By repeatedly adding decision trees that correct previous mistakes, gradient boosting builds a strong model capable of making precise predictions.
What is the Decision Tree Action Set?
The Decision Tree Action Set in SAS Viya offers a comprehensive suite of procedures and functions for building a variety of decision tree models. It includes actions for fitting decision trees, random forests, and gradient boosting models, among others. These tools enable users to create predictive models and explore the relationships between variables. The action set also includes options for model selection and scoring, providing users with the tools to interpret and validate their results effectively.
Load the Modeling Data into Memory
Let’s start by loading our data we saved in Part 4 into CAS memory. I will load the sashdat file for my example. Load the csv and parquet files using similar syntax.
conn.loadTable(path="homeequity_final.sashdat", caslib="casuser", casout={'name':'HomeEquity', 'caslib':'casuser', 'replace':True}) |
The home equity data is now loaded and ready for modeling.
Fit Gradient Boosting Model
Before fitting our Gradient Boosting Model in SAS Viya we need to load the decisionTree action set.
conn.loadActionSet('decisionTree') |
The decisionTree action set contains several actions. Let’s display the actions to see what is available for use.
conn.help(actionSet='decisionTree') |
This action set includes actions for both fitting and scoring decision trees, as well as for random forest and gradient boosting models. You can find examples of how to fit these models in Part 7 for Decision Trees and Part 9 for Random Forests.
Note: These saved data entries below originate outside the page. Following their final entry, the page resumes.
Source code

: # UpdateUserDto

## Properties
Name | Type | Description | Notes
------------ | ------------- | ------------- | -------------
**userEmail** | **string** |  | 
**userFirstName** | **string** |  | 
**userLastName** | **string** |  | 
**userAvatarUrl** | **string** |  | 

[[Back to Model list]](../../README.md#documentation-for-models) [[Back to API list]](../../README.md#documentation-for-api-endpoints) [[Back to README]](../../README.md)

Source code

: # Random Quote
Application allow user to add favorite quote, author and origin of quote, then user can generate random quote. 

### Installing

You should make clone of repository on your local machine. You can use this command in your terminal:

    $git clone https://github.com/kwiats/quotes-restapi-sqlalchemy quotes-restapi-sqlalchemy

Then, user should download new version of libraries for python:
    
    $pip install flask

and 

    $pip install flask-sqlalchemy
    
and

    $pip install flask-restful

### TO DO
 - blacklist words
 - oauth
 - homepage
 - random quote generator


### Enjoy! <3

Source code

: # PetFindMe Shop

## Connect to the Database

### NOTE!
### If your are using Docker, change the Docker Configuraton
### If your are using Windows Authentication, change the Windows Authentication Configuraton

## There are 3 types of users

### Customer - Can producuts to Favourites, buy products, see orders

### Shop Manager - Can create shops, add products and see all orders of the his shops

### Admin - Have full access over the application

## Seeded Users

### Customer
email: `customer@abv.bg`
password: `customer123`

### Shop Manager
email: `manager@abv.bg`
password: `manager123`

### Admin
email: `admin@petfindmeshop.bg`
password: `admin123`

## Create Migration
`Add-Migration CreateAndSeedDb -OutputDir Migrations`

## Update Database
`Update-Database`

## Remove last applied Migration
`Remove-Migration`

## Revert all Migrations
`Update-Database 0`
This action set includes actions for both fitting and scoring decision trees, as well as for random forest and gradient boosting models. You can find examples of how to fit these models in Part 7 for Decision Trees and Part 9 for Random Forests.
Fit a gradient boosting model with the the gbtreeTrain action on the HomeEquity training data set (i.e. where _PartInd_=1). Save the model to a file named gb_model and to an astore format (more about this later in the post). Also specify the nominal columns in a list, assign seed the value of 1234, and set number of trees to fit to 1,000.
conn.decisionTree.gbtreeTrain( table = dict(name = 'HomeEquity', where = '_PartInd_ = 1'), target = "Bad", inputs = ['LOAN','IMP_REASON','IMP_JOB','REGION','IMP_CLAGE','IMP_CLNO', 'IMP_DEBTINC','IMP_DELINQ','IMP_DEROG','IMP_MORTDUE','IMP_NINQ', 'IMP_VALUE','IMP_YOJ'], nominals = ['BAD','IMP_REASON','IMP_JOB','REGION'], nTree = 1000, seed = 1234, casOut = dict(name = 'gb_model', replace = True), saveState= dict(name = 'gb_astore', replace = True) ) |
Looking at the output we can see that 1000 trees were fit with average number of leaves at 15.6 each, along with all the additional model info.
Let’s take a look at the output tables currently in memory on the CAS Server
conn.table.tableInfo() |
Score Validation Data
Now we will look at 2 ways to score data: Using the ASTORE file and using the Model file. There is a third method creating SAS Data Step score code using the gbtreeCode Action from the decisiontree action set that will not be shown here. You only need to score the data with one method so pick the one that works best for you.
Score Using the ASTORE File
First we will score the validation data using the ASTORE file (gb_astore). Using the head method you can see that the data is a binary representation.
conn.CASTable('gb_astore').head() |
Before scoring the validation data using the ASTORE file in SAS Viya we need to load the aStore action set.
conn.loadActionSet('aStore') |
The actions included in the aStore actionset are listed below:
conn.builtins.help(actionSet='aStore') |
Using the score action in the aStore action set score the validation data from the home equity data file. Use _PartInd_ = 0 to identify the validation rows from the data. Create a new data set with the scored values named gb_astore_scored.
conn.aStore.score( table = dict(name = 'HomeEquity', where = '_PartInd_ = 0'), rstore = "gb_astore", out = dict(name="gb_astore_scored", replace=True), copyVars = 'BAD' ) |
The new data has 1788 rows and 5 columns.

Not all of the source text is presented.